Immunotherapy is a recognized component in the management of allergic rhinitis. Its efficacy has been evaluated in a number of clinical field trials. These methods of evaluation are limited by control of antigen exposure.

OBJECTIVE

A study was designed to evaluate the efficacy of immunotherapy in ragweed-induced rhinoconjunctivitis using an environmental exposure unit.

METHODS

Forty-three subjects were grouped into (1) immunotherapy group: ragweed-allergic subjects on maintenance ragweed immunotherapy for at least 2 years (N = 16), (2) positive control group: ragweed-allergic subjects who had never received immunotherapy (n = 16), and (3) negative control group: ragweed-nonallergic subjects (N = 11). Ragweed specific skin tests and ragweed IgE levels were obtained prior to exposure. The study was done in a room where levels of 2,500 to 3,000 grains m3 of ragweed were maintained over three hours. Symptoms were recorded every 15 minutes.

RESULTS

Nasal symptoms in the immunotherapy group were significantly less than in the positive control group after 45 minutes (P = .025). Significant differences were not observed for ocular symptoms. Combined nasal and ocular scores were 50% less in the immunotherapy group than in the positive control group by 75 minutes (P = .039). Ragweed-specific skin tests and IgE were significantly less in the immunotherapy group than in the positive control group.
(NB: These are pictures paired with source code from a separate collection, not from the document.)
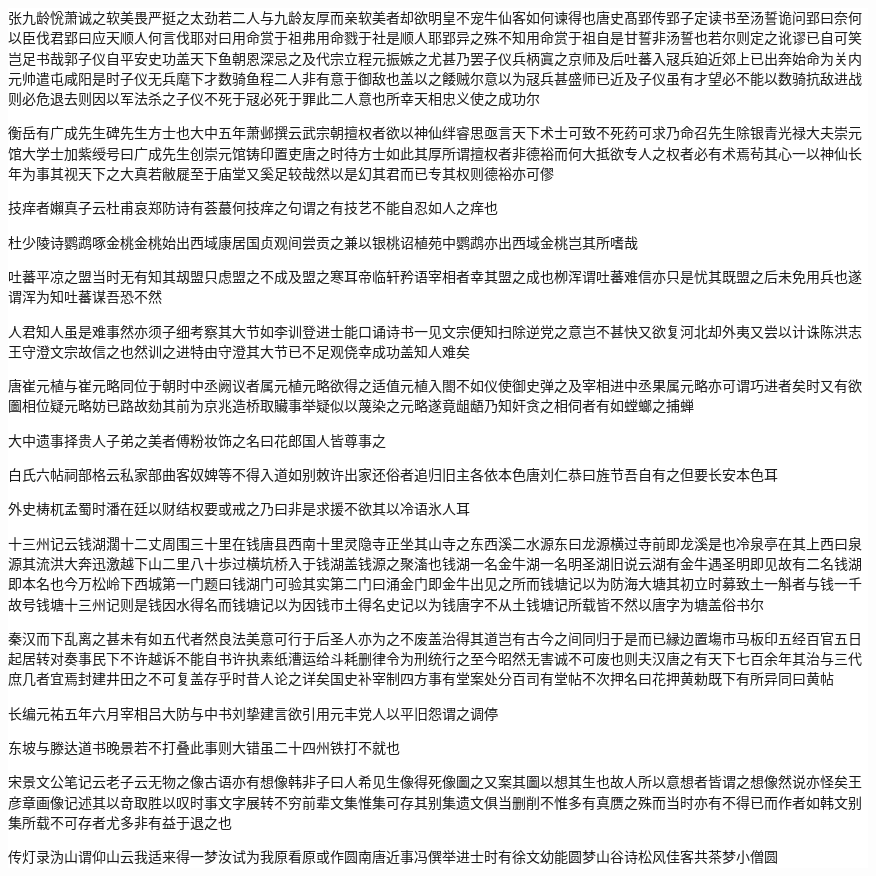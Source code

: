 张九龄恱萧诚之软美畏严挺之太劲若二人与九龄友厚而亲软美者却欲明皇不宠牛仙客如何谏得也唐史髙郢传郢子定读书至汤誓诡问郢曰奈何以臣伐君郢曰应天顺人何言伐耶对曰用命赏于祖弗用命戮于社是顺人耶郢异之殊不知用命赏于祖自是甘誓非汤誓也若尔则定之讹谬已自可笑岂足书哉郭子仪自平安史功盖天下鱼朝恩深忌之及代宗立程元振嫉之尤甚乃罢子仪兵柄寘之京师及后吐蕃入冦兵廹近郊上已出奔始命为关内元帅遣屯咸阳是时子仪无兵麾下才数骑鱼程二人非有意于御敌也盖以之餧贼尔意以为冦兵甚盛师已近及子仪虽有才望必不能以数骑抗敌进战则必危退去则因以军法杀之子仪不死于冦必死于罪此二人意也所幸天相忠义使之成功尔  

衡岳有广成先生碑先生方士也大中五年萧邺撰云武宗朝擅权者欲以神仙绊睿思亟言天下术士可致不死药可求乃命召先生除银青光禄大夫崇元馆大学士加紫绶号曰广成先生创崇元馆铸印置吏唐之时待方士如此其厚所谓擅权者非德裕而何大抵欲专人之权者必有术焉茍其心一以神仙长年为事其视天下之大真若敝屣至于庙堂又奚足较哉然以是幻其君而已专其权则德裕亦可僇  

技痒者嬾真子云杜甫哀郑防诗有荟蕞何技痒之句谓之有技艺不能自忍如人之痒也  

杜少陵诗鹦鹉啄金桃金桃始出西域康居国贞观间尝贡之兼以银桃诏植苑中鹦鹉亦出西域金桃岂其所嗜哉  

吐蕃平凉之盟当时无有知其刼盟只虑盟之不成及盟之寒耳帝临轩矜语宰相者幸其盟之成也栁浑谓吐蕃难信亦只是忧其既盟之后未免用兵也遂谓浑为知吐蕃谋吾恐不然  

人君知人虽是难事然亦须子细考察其大节如李训登进士能口诵诗书一见文宗便知扫除逆党之意岂不甚快又欲复河北却外夷又尝以计诛陈洪志王守澄文宗故信之也然训之进特由守澄其大节已不足观侥幸成功盖知人难矣  

唐崔元植与崔元略同位于朝时中丞阙议者属元植元略欲得之适值元植入閤不如仪使御史弹之及宰相进中丞果属元略亦可谓巧进者矣时又有欲圗相位疑元略妨已路故劾其前为京兆造桥取贜事举疑似以蔑染之元略遂竟龃龉乃知奸贪之相伺者有如螳螂之捕蝉  

大中遗事择贵人子弟之美者傅粉妆饰之名曰花郎国人皆尊事之  

白氏六帖祠部格云私家部曲客奴婢等不得入道如别敇许出家还俗者追归旧主各依本色唐刘仁恭曰旌节吾自有之但要长安本色耳  

外史梼杌孟蜀时潘在廷以财结权要或戒之乃曰非是求援不欲其以冷语氷人耳  

十三州记云钱湖濶十二丈周围三十里在钱唐县西南十里灵隐寺正坐其山寺之东西溪二水源东曰龙源横过寺前即龙溪是也冷泉亭在其上西曰泉源其流洪大奔迅激越下山二里八十歩过横坑桥入于钱湖盖钱源之聚滀也钱湖一名金牛湖一名明圣湖旧说云湖有金牛遇圣明即见故有二名钱湖即本名也今万松岭下西城第一门题曰钱湖门可验其实第二门曰涌金门即金牛出见之所而钱塘记以为防海大塘其初立时募致土一斛者与钱一千故号钱塘十三州记则是钱因水得名而钱塘记以为因钱市土得名史记以为钱唐字不从土钱塘记所载皆不然以唐字为塘盖俗书尔  

秦汉而下乱离之甚未有如五代者然良法美意可行于后圣人亦为之不废盖治得其道岂有古今之间同归于是而已縁边置塲市马板印五经百官五日起居转对奏事民下不许越诉不能自书许执素纸漕运给斗耗删律令为刑统行之至今昭然无害诚不可废也则夫汉唐之有天下七百余年其治与三代庶几者宜焉封建井田之不可复盖存乎时昔人论之详矣国史补宰制四方事有堂案处分百司有堂帖不次押名曰花押黄勅既下有所异同曰黄帖  

长编元祐五年六月宰相吕大防与中书刘挚建言欲引用元丰党人以平旧怨谓之调停  

东坡与滕达道书晚景若不打叠此事则大错虽二十四州铁打不就也  

宋景文公笔记云老子云无物之像古语亦有想像韩非子曰人希见生像得死像圗之又案其圗以想其生也故人所以意想者皆谓之想像然说亦怪矣王彦章画像记述其以竒取胜以叹时事文字展转不穷前辈文集惟集可存其别集遗文俱当删削不惟多有真赝之殊而当时亦有不得已而作者如韩文别集所载不可存者尤多非有益于退之也  

传灯录沩山谓仰山云我适来得一梦汝试为我原看原或作圆南唐近事冯僎举进士时有徐文幼能圆梦山谷诗松风佳客共茶梦小僧圆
Rhinoconjunctivitis symptoms in the negative control group were absent throughout.

CONCLUSIONS

Controlled ragweed pollen exposure in this setting demonstrated that ragweed immunotherapy significantly reduced symptoms of ragweed-allergic rhinitis but had no significant effect on ocular symptoms. This system presents opportunities for additional studies on immunotherapy for allergic respiratory conditions.